For many of us brought up with the Labour Party in the latter part of the 20th century what is going on now seems almost incomprehensible. The Labour governments of Harold Wilson and James Callaghan were peopled with pro-Zionist voices such as Richard Crossman and George Brown. In this regard Tony Blair and Gordon Brown were their true heirs. On their watch there was little anti-Zionism and it was never going to bleed into antisemitism. That was only ever going to be seen on the irrelevant political fringes of the far right.
So what has happened? Seemingly dormant and away from the mainstream media for much of the time, there has been an insidious spread of the anti-Zionist message. It was extant in the Socialist Worker and other far-left rags, and among some left-wing academics on university campuses and student unions skilfully infiltrated by pro-Palestinian organisers well financed by oil-money filtered through campaign groups. The public manifestation has been the Boycott, Divestment and Sanctions (BDS) which has targeted everything from Noa concerts to Israeli produce in supermarkets.
It is unfashionable to say so but some of the very same media outlets that now bemoan the Corbynistas, anti-Zionism and the penetration of the carapace into antisemitism bear some responsibility. Their use of one-sided imagery from Gaza and heated rhetoric of the evils of Israel occupation, in an age when the savagery and killings from other parts of the Middle-East are so much more shocking, feeds the narrative of prejudice against Jews. In the fevered environment, in which Lord Levy questions his life-long support for the Labour Party, we look to the saner media voices to prevail.

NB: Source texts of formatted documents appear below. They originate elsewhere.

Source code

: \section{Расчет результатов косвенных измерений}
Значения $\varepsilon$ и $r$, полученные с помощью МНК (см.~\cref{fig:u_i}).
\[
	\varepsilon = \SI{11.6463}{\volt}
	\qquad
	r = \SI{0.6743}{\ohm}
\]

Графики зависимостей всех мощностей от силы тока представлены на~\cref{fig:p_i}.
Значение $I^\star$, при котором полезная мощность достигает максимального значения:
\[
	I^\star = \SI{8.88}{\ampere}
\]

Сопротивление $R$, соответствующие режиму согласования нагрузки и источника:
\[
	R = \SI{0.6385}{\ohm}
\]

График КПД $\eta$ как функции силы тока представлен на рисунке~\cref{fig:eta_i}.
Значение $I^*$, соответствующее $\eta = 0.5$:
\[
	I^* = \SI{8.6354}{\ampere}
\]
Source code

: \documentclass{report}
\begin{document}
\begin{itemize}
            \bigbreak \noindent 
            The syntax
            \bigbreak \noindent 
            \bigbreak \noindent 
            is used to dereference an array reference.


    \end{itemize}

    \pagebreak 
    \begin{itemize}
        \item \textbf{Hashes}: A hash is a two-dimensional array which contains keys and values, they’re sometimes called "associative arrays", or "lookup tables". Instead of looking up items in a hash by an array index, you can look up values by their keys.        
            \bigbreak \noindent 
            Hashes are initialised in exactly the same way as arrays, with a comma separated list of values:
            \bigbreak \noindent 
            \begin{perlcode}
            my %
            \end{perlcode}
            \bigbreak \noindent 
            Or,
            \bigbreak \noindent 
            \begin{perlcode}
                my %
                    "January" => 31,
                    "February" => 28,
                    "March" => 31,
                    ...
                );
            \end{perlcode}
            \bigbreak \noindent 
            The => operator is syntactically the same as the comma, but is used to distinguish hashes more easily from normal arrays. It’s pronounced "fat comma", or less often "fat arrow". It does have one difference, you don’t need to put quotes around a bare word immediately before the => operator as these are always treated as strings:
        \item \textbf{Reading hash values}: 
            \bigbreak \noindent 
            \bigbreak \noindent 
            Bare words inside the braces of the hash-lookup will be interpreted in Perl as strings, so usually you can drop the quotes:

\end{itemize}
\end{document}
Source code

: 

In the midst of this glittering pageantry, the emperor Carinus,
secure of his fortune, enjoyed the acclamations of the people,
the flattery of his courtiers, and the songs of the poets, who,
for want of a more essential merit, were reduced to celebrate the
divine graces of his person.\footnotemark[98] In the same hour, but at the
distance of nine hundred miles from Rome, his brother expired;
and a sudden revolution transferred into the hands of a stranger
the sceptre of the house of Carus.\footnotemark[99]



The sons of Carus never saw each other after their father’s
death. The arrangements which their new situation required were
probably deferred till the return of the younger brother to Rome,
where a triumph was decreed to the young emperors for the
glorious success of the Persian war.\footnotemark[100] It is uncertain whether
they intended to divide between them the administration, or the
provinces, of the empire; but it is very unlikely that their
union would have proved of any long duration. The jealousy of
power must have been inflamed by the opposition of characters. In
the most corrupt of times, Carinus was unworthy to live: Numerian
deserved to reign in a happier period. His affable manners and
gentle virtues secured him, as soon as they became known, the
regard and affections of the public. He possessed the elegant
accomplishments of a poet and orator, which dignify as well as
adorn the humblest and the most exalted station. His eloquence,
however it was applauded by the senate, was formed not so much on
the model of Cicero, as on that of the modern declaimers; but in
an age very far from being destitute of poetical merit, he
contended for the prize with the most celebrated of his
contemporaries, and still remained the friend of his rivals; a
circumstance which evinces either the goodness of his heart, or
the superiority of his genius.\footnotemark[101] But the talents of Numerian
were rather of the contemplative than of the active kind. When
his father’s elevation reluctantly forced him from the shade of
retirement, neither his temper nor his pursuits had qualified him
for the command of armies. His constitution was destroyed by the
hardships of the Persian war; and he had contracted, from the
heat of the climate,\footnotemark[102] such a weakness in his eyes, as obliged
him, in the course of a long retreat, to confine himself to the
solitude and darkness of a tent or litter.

Fortunately they have been there in abundance. Nick Cohen in the Observer, who despite his name is not by birth Jewish, has long struggled with the issue. As he noted in last week’s edition, he has felt like a “black man trying to pass as white or a German arguing with the Gestapo”. Not for Cohen the bleak intellectual weakness of left-wing Jews and Israelis behaving like a grotesque group from a Howard Jacobson satire. He had to become a Jew so as to expose a left-wing view of the world that sees the Israel lobby as the root cause of all terrors of the Middle East from the Iraq War to the rise of ISIS. In his view. this is just the polite version of the fantasies of the Tsarists and Nazis.
Under Corbyn’s leadership it has become possible, as Rod Liddle observed in the Sunday Times, for Vicki Kirby (a former parliamentary candidate in Woking) to ask why Isis had not attacked “evil” Israel and to describe Hitler as a “Zionist G-d”. For those of us who’s families perished or suffered through the Shoah the theft of the language of evil to attack another generation of Jews is particularly offensive.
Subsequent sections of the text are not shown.